LAWS(BOM)-2015-6-325

SAU. SONALI Vs. YESHWANT

Decided On June 10, 2015
Sau. Sonali Appellant
V/S
YESHWANT Respondents

JUDGEMENT

(1.) BY this appeal, the appellant -original applicant No. 2 is challenging the judgment and order dated 15.3.2013 passed by the learned Judge, Family Court at Akola. By the impugned judgment and order, the petition bearing No. F -31/2012 jointly filed by the appellant and the respondent under Section 13 -B of the Hindu Marriage Act, 1955 (Act of 1955 for short) has been allowed thereby dissolving the marriage between the parties by a decree of divorce.
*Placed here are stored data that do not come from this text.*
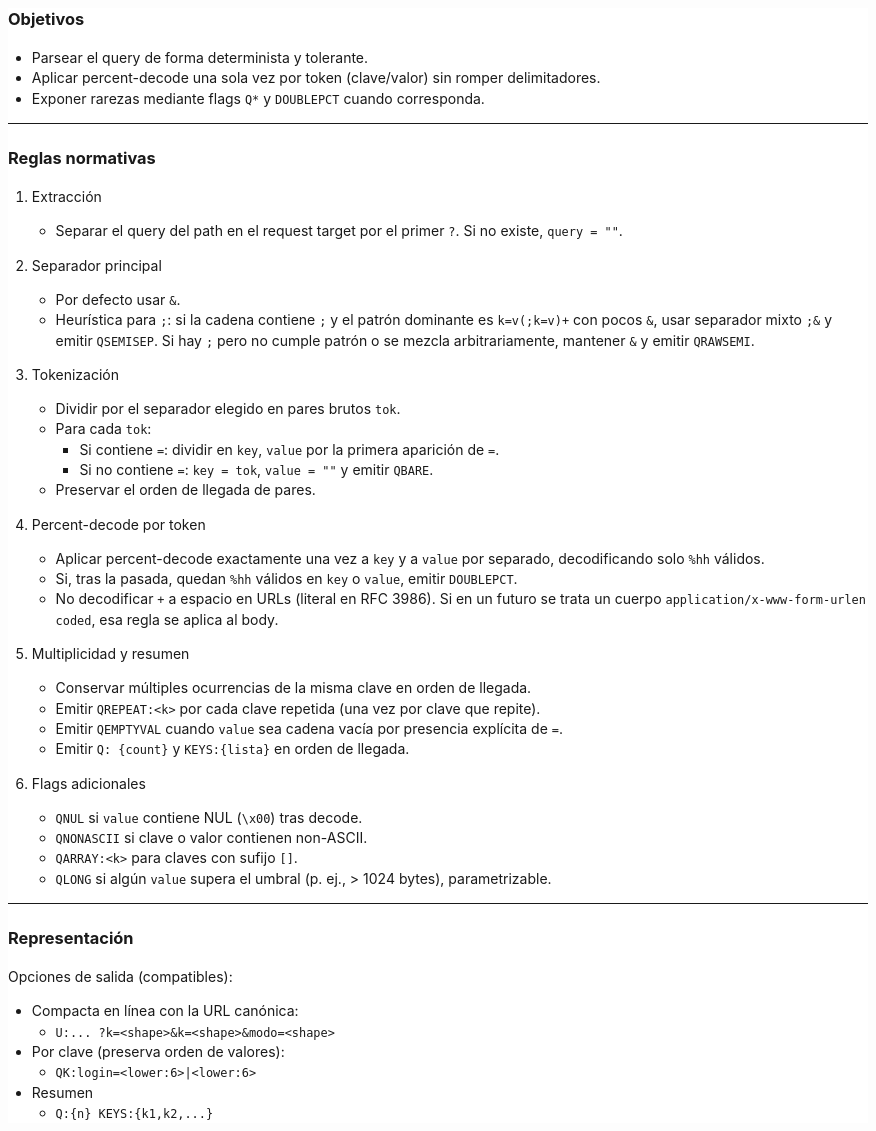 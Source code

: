 
### Objetivos

- Parsear el query de forma determinista y tolerante.
- Aplicar percent-decode una sola vez por token (clave/valor) sin romper delimitadores.
- Exponer rarezas mediante flags `Q*` y `DOUBLEPCT` cuando corresponda.

---

### Reglas normativas

1. Extracción
	- Separar el query del path en el request target por el primer `?`. Si no existe, `query = ""`.

2. Separador principal
	- Por defecto usar `&`.
	- Heurística para `;`: si la cadena contiene `;` y el patrón dominante es `k=v(;k=v)+` con pocos `&`, usar separador mixto `;&` y emitir `QSEMISEP`. Si hay `;` pero no cumple patrón o se mezcla arbitrariamente, mantener `&` y emitir `QRAWSEMI`.

3. Tokenización
	- Dividir por el separador elegido en pares brutos `tok`.
	- Para cada `tok`:
		- Si contiene `=`: dividir en `key`, `value` por la primera aparición de `=`.
		- Si no contiene `=`: `key = tok`, `value = ""` y emitir `QBARE`.
	- Preservar el orden de llegada de pares.

4. Percent-decode por token
	- Aplicar percent-decode exactamente una vez a `key` y a `value` por separado, decodificando solo `%hh` válidos.
	- Si, tras la pasada, quedan `%hh` válidos en `key` o `value`, emitir `DOUBLEPCT`.
	- No decodificar `+` a espacio en URLs (literal en RFC 3986). Si en un futuro se trata un cuerpo `application/x-www-form-urlencoded`, esa regla se aplica al body.

5. Multiplicidad y resumen
	- Conservar múltiples ocurrencias de la misma clave en orden de llegada.
	- Emitir `QREPEAT:<k>` por cada clave repetida (una vez por clave que repite).
	- Emitir `QEMPTYVAL` cuando `value` sea cadena vacía por presencia explícita de `=`.
	- Emitir `Q: {count}` y `KEYS:{lista}` en orden de llegada.

6. Flags adicionales
	- `QNUL` si `value` contiene NUL (`\x00`) tras decode.
	- `QNONASCII` si clave o valor contienen non-ASCII.
	- `QARRAY:<k>` para claves con sufijo `[]`.
	- `QLONG` si algún `value` supera el umbral (p. ej., > 1024 bytes), parametrizable.

---

### Representación

Opciones de salida (compatibles):

- Compacta en línea con la URL canónica:
	- `U:... ?k=<shape>&k=<shape>&modo=<shape>`
- Por clave (preserva orden de valores):
	- `QK:login=<lower:6>|<lower:6>`
- Resumen
	- `Q:{n} KEYS:{k1,k2,...}`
(2.) THE brief facts are that the appellant and the respondent were married on 12.6.2005 at Nanded. The parties were blessed with two sons namely, Sarvadnya, aged about 5 years and Bhushan, aged about 3 years. According to the appellant, the respondent subjected her to mental and physical cruelty. However, the appellant continued to cohabit with the respondent hoping against hope that over a period of time, the behaviour of the respondent would improve. It appears that the matrimonial relationship between the parties soared which ultimately led the parties to approach the Family Court, under Section 13 -B of the said Act, for dissolution of marriage. That application being petition No. F -31/2012 was jointly filed by the appellant and the respondent. It appears that the learned Judge of the Family Court verified the contents of the petition from the parties and they admitted the contents to be correct and it is so recorded vide order dated 11.9.2012 below Exh. 1. The matter was then adjourned for further consideration. It further appears that the learned Judge of the Family Court recorded the statements of the appellant and the respondent on oath on 15.3.2013. The parties admitted that they were married on 12.6.2005 at Nanded as per the customary rites prevailing in their community. Both of them had resided as husband and wife at Akola and had two issues from the said wedlock. They further stated that they have been staying separately since 13.3.2011 and on account of differences of opinion and incompatibility of temperament, were unable to continue as husband and wife and had decided to seek divorce by consent voluntarily. On the same day, the learned Judge of the Family Court passed the impugned judgment thereby allowing the petition. The appellant -wife has now filed this appeal alleging that the respondent had practiced fraud and had obtained the decree of divorce by mutual consent. It is contended that the appellant is educated up to 10th Standard and cannot read, write or understand English. On account of false assurance and misrepresentation of the respondent, the said petition came to be filed before the Family Court and the consent is not free and is tainted with fraud. She has, therefore, prayed for setting aside the impugned judgment and decree.

(3.) IT is submitted on behalf of the appellant that a petition under Section 13 -B of the said Act presupposes 'consent', which is free from any misrepresentation, fraud or inducement. It is submitted that otherwise it would be no consent in the eye of law. It is submitted that the appellant is educated up to 10th Standard and does not understand English. The learned counsel has submitted that her signature was obtained on the petition for divorce by playing fraud and misleading the appellant. The learned counsel has placed reliance on the decision of the Hon'ble Supreme Court in Balwinder Kaur. v. Hardeep Singh, reported in : 1997 CJ (SC) 131 and decision of this court in Sau. Sushama Pramod Taksande. v. Pramod Ramaji Taksande, reported in : AIR 2009 Bombay 111. It is submitted that unless and until the court finds and records its satisfaction in terms of the requirements of Section 23(1)(bb) of the said Act, no decree of divorce, based on consent can be passed. He, therefore, submitted that the impugned judgment and decree needs to be set aside.